Baca juga: Lindungi Konsumen, Bapanas Perketat Penggunaan Bahan Tambahan Pangan pada Buah dan Sayur Segar
“Ini menunjukkan betapa besarnya ruang tumbuh pangan lokal, dan UMKM adalah ujung tombaknya,” tegasnya.
Sebagai bentuk komitmen Bapanas mendukung UMKM, Deputi Bidang Penganekaragaman Konsumsi dan Keamanan Pangan, Andriko Noto Susanto, melakukan kunjungan kerja ke UMKM KWT Putri 21 di Kabupaten Gunungkidul, Yogyakarta, pada Kamis, 8 Mei lalu.
Sebelumnya, ia juga mengunjungi UMKM Mocafetela di Kabupaten Cilacap.
Baca juga: Bapanas Kawal Penyusunan Draft Standar Kayu Manis Dunia, Usul Karakteristik Indonesia Tercermin
“KWT Putri 21 dan Mocafetela adalah contoh sukses kolaborasi antara pemerintah pusat, pemerintah daerah, dan masyarakat dalam mendorong pangan lokal,” ujarnya.
Kedua UMKM itu, sambung Andriko, memanfaatkan singkong dari petani lokal sebagai bahan baku utama, sehingga bukan hanya menekan biaya produksi, tetapi juga meningkatkan kesejahteraan petani. Produk mereka bahkan sudah dipasarkan ke luar daerah melalui platform digital.
KWT Putri 21 merupakan UMKM binaan Bapanas/NFA yang mengolah singkong menjadi produk turunan berbasis mocaf. Dukungan dari NFA mencakup penyediaan peralatan pengolahan seperti mesin packing otomatis, mesin pengayak tepung, mesin pengemas vakum, oven listrik, oven gas dua deck, dan mesin penepung.
Wiwit, Sekretaris KWT Putri 21, mengungkapkan dampak positif dari bantuan tersebut.

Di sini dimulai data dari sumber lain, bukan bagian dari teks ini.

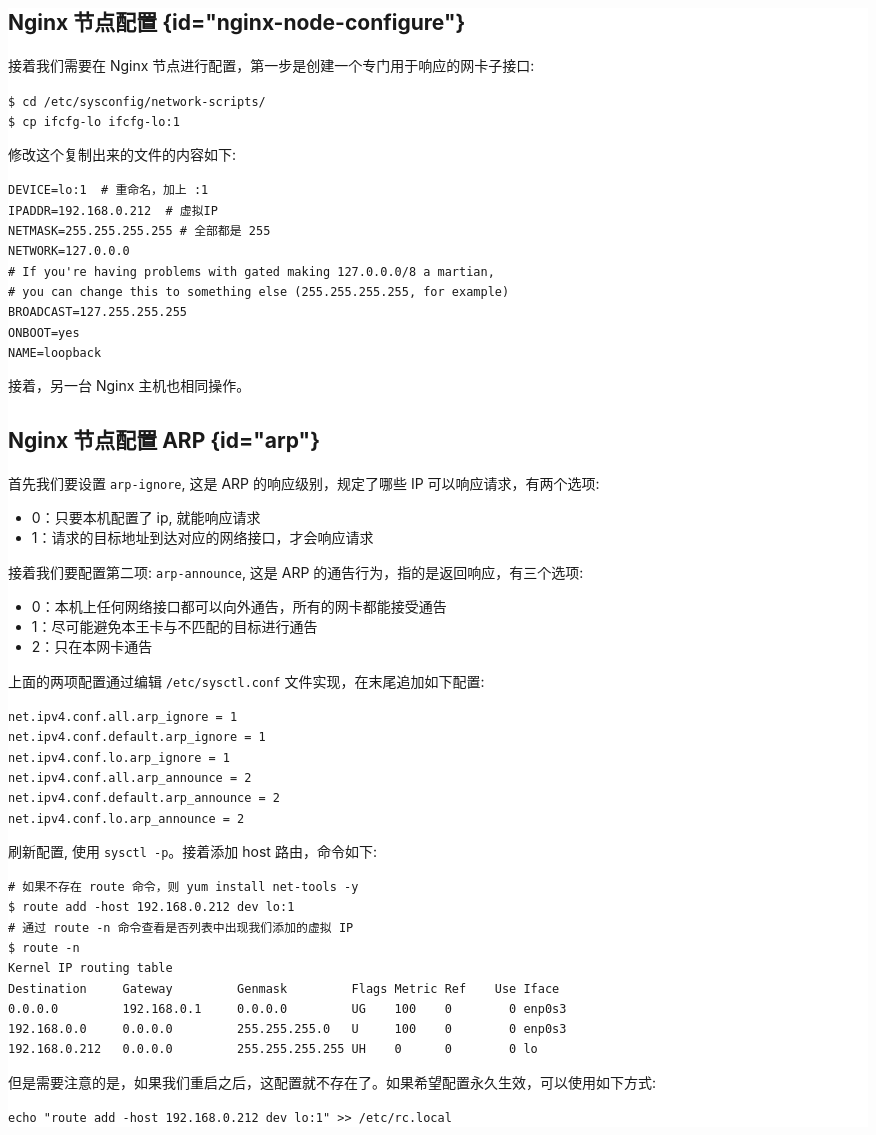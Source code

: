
 ```shell
```

## Nginx 节点配置 {id="nginx-node-configure"}

接着我们需要在 Nginx 节点进行配置，第一步是创建一个专门用于响应的网卡子接口:
```shell
$ cd /etc/sysconfig/network-scripts/
$ cp ifcfg-lo ifcfg-lo:1
```
修改这个复制出来的文件的内容如下:
```shell
DEVICE=lo:1  # 重命名，加上 :1
IPADDR=192.168.0.212  # 虚拟IP
NETMASK=255.255.255.255 # 全部都是 255
NETWORK=127.0.0.0
# If you're having problems with gated making 127.0.0.0/8 a martian,
# you can change this to something else (255.255.255.255, for example)
BROADCAST=127.255.255.255
ONBOOT=yes
NAME=loopback
```
接着，另一台 Nginx 主机也相同操作。

## Nginx 节点配置 ARP {id="arp"}

首先我们要设置 `arp-ignore`, 这是 ARP 的响应级别，规定了哪些 IP 可以响应请求，有两个选项:

- 0：只要本机配置了 ip, 就能响应请求
- 1：请求的目标地址到达对应的网络接口，才会响应请求

接着我们要配置第二项: `arp-announce`, 这是 ARP 的通告行为，指的是返回响应，有三个选项:

- 0：本机上任何网络接口都可以向外通告，所有的网卡都能接受通告
- 1：尽可能避免本王卡与不匹配的目标进行通告
- 2：只在本网卡通告

上面的两项配置通过编辑 `/etc/sysctl.conf` 文件实现，在末尾追加如下配置:
```shell
net.ipv4.conf.all.arp_ignore = 1
net.ipv4.conf.default.arp_ignore = 1
net.ipv4.conf.lo.arp_ignore = 1
net.ipv4.conf.all.arp_announce = 2
net.ipv4.conf.default.arp_announce = 2
net.ipv4.conf.lo.arp_announce = 2
```
刷新配置, 使用 `sysctl -p`。接着添加 host 路由，命令如下:
```shell
# 如果不存在 route 命令，则 yum install net-tools -y
$ route add -host 192.168.0.212 dev lo:1
# 通过 route -n 命令查看是否列表中出现我们添加的虚拟 IP
$ route -n
Kernel IP routing table
Destination     Gateway         Genmask         Flags Metric Ref    Use Iface
0.0.0.0         192.168.0.1     0.0.0.0         UG    100    0        0 enp0s3
192.168.0.0     0.0.0.0         255.255.255.0   U     100    0        0 enp0s3
192.168.0.212   0.0.0.0         255.255.255.255 UH    0      0        0 lo
```
但是需要注意的是，如果我们重启之后，这配置就不存在了。如果希望配置永久生效，可以使用如下方式:
```shell
echo "route add -host 192.168.0.212 dev lo:1" >> /etc/rc.local
```
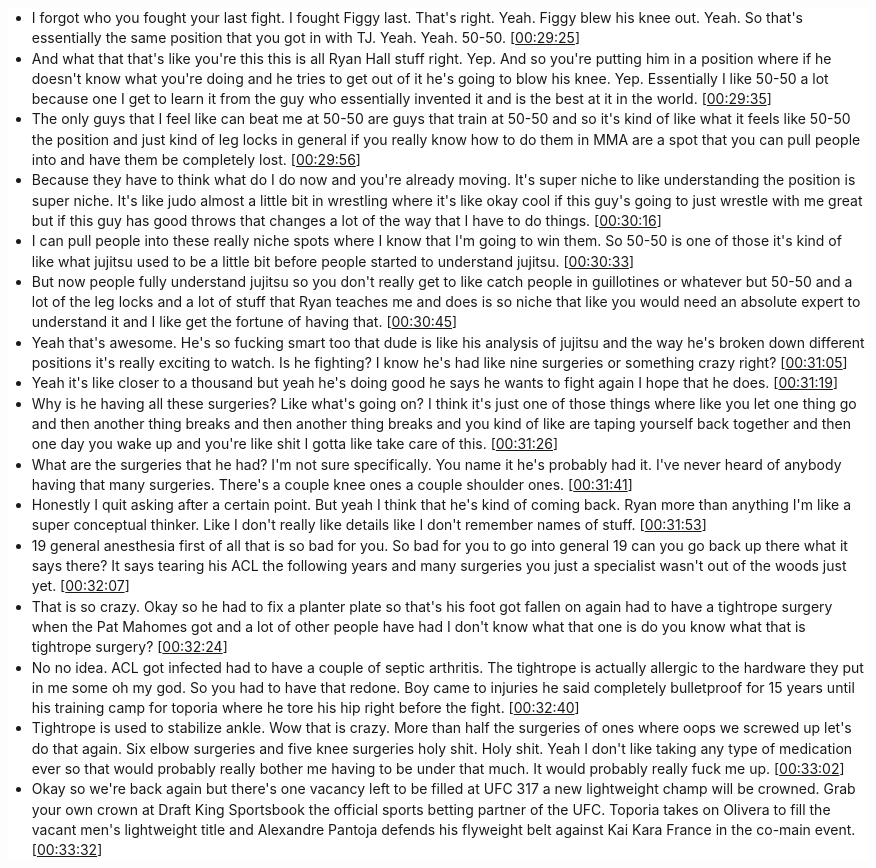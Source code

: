 *  I forgot who you fought your last fight. I fought Figgy last. That's right. Yeah. Figgy blew his knee out. Yeah. So that's essentially the same position that you got in with TJ. Yeah. Yeah. 50-50. [[00:29:25](https://www.youtube.com/watch?v=DKUCkIkB4Zw&t=1765.0s)]
*  And what that that's like you're this this is all Ryan Hall stuff right. Yep. And so you're putting him in a position where if he doesn't know what you're doing and he tries to get out of it he's going to blow his knee. Yep. Essentially I like 50-50 a lot because one I get to learn it from the guy who essentially invented it and is the best at it in the world. [[00:29:35](https://www.youtube.com/watch?v=DKUCkIkB4Zw&t=1775.0s)]
*  The only guys that I feel like can beat me at 50-50 are guys that train at 50-50 and so it's kind of like what it feels like 50-50 the position and just kind of leg locks in general if you really know how to do them in MMA are a spot that you can pull people into and have them be completely lost. [[00:29:56](https://www.youtube.com/watch?v=DKUCkIkB4Zw&t=1796.0s)]
*  Because they have to think what do I do now and you're already moving. It's super niche to like understanding the position is super niche. It's like judo almost a little bit in wrestling where it's like okay cool if this guy's going to just wrestle with me great but if this guy has good throws that changes a lot of the way that I have to do things. [[00:30:16](https://www.youtube.com/watch?v=DKUCkIkB4Zw&t=1816.0s)]
*  I can pull people into these really niche spots where I know that I'm going to win them. So 50-50 is one of those it's kind of like what jujitsu used to be a little bit before people started to understand jujitsu. [[00:30:33](https://www.youtube.com/watch?v=DKUCkIkB4Zw&t=1833.0s)]
*  But now people fully understand jujitsu so you don't really get to like catch people in guillotines or whatever but 50-50 and a lot of the leg locks and a lot of stuff that Ryan teaches me and does is so niche that like you would need an absolute expert to understand it and I like get the fortune of having that. [[00:30:45](https://www.youtube.com/watch?v=DKUCkIkB4Zw&t=1845.0s)]
*  Yeah that's awesome. He's so fucking smart too that dude is like his analysis of jujitsu and the way he's broken down different positions it's really exciting to watch. Is he fighting? I know he's had like nine surgeries or something crazy right? [[00:31:05](https://www.youtube.com/watch?v=DKUCkIkB4Zw&t=1865.0s)]
*  Yeah it's like closer to a thousand but yeah he's doing good he says he wants to fight again I hope that he does. [[00:31:19](https://www.youtube.com/watch?v=DKUCkIkB4Zw&t=1879.0s)]
*  Why is he having all these surgeries? Like what's going on? I think it's just one of those things where like you let one thing go and then another thing breaks and then another thing breaks and you kind of like are taping yourself back together and then one day you wake up and you're like shit I gotta like take care of this. [[00:31:26](https://www.youtube.com/watch?v=DKUCkIkB4Zw&t=1886.0s)]
*  What are the surgeries that he had? I'm not sure specifically. You name it he's probably had it. I've never heard of anybody having that many surgeries. There's a couple knee ones a couple shoulder ones. [[00:31:41](https://www.youtube.com/watch?v=DKUCkIkB4Zw&t=1901.0s)]
*  Honestly I quit asking after a certain point. But yeah I think that he's kind of coming back. Ryan more than anything I'm like a super conceptual thinker. Like I don't really like details like I don't remember names of stuff. [[00:31:53](https://www.youtube.com/watch?v=DKUCkIkB4Zw&t=1913.0s)]
*  19 general anesthesia first of all that is so bad for you. So bad for you to go into general 19 can you go back up there what it says there? It says tearing his ACL the following years and many surgeries you just a specialist wasn't out of the woods just yet. [[00:32:07](https://www.youtube.com/watch?v=DKUCkIkB4Zw&t=1927.0s)]
*  That is so crazy. Okay so he had to fix a planter plate so that's his foot got fallen on again had to have a tightrope surgery when the Pat Mahomes got and a lot of other people have had I don't know what that one is do you know what that is tightrope surgery? [[00:32:24](https://www.youtube.com/watch?v=DKUCkIkB4Zw&t=1944.0s)]
*  No no idea. ACL got infected had to have a couple of septic arthritis. The tightrope is actually allergic to the hardware they put in me some oh my god. So you had to have that redone. Boy came to injuries he said completely bulletproof for 15 years until his training camp for toporia where he tore his hip right before the fight. [[00:32:40](https://www.youtube.com/watch?v=DKUCkIkB4Zw&t=1960.0s)]
*  Tightrope is used to stabilize ankle. Wow that is crazy. More than half the surgeries of ones where oops we screwed up let's do that again. Six elbow surgeries and five knee surgeries holy shit. Holy shit. Yeah I don't like taking any type of medication ever so that would probably really bother me having to be under that much. It would probably really fuck me up. [[00:33:02](https://www.youtube.com/watch?v=DKUCkIkB4Zw&t=1982.0s)]
*  Okay so we're back again but there's one vacancy left to be filled at UFC 317 a new lightweight champ will be crowned. Grab your own crown at Draft King Sportsbook the official sports betting partner of the UFC. Toporia takes on Olivera to fill the vacant men's lightweight title and Alexandre Pantoja defends his flyweight belt against Kai Kara France in the co-main event. [[00:33:32](https://www.youtube.com/watch?v=DKUCkIkB4Zw&t=2012.0s)]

“Alhamdulillah, kapasitas produksi kami meningkat pesat. Dari hanya 600 pcs per produksi, kini bisa mencapai 1.500 pcs. Produk kami juga lebih bervariasi dan berkualitas, termasuk mie mocaf dan beras analog yang kini bisa tahan hingga dua tahun berkat mesin vakum,” jelasnya.
Dukungan juga datang dari Pemerintah Daerah, melalui Dinas Pertanian dan Ketahanan Pangan (DPKP) Provinsi DI Yogyakarta.
“Kami terus mendampingi KWT Putri 21, tidak hanya dengan alat, tapi juga pelatihan, pendampingan, dan business matching. Harapannya, produk lokal punya daya saing dan dapat mendorong perekonomian lokal secara berkelanjutan,” ujar Bambang, Kepala Bidang Konsumsi DPKP Prov DI Yogyakarta.
Ia meyakini, lewat kolaborasi lintas sektor seperti itu, pola konsumsi masyarakat dapat perlahan bergeser ke pangan lokal yang lebih beragam, sehat, dan berkelanjutan. Inisiatif seperti ini diharapkan dapat menjadi model bagi daerah lain di Indonesia. (SG-1)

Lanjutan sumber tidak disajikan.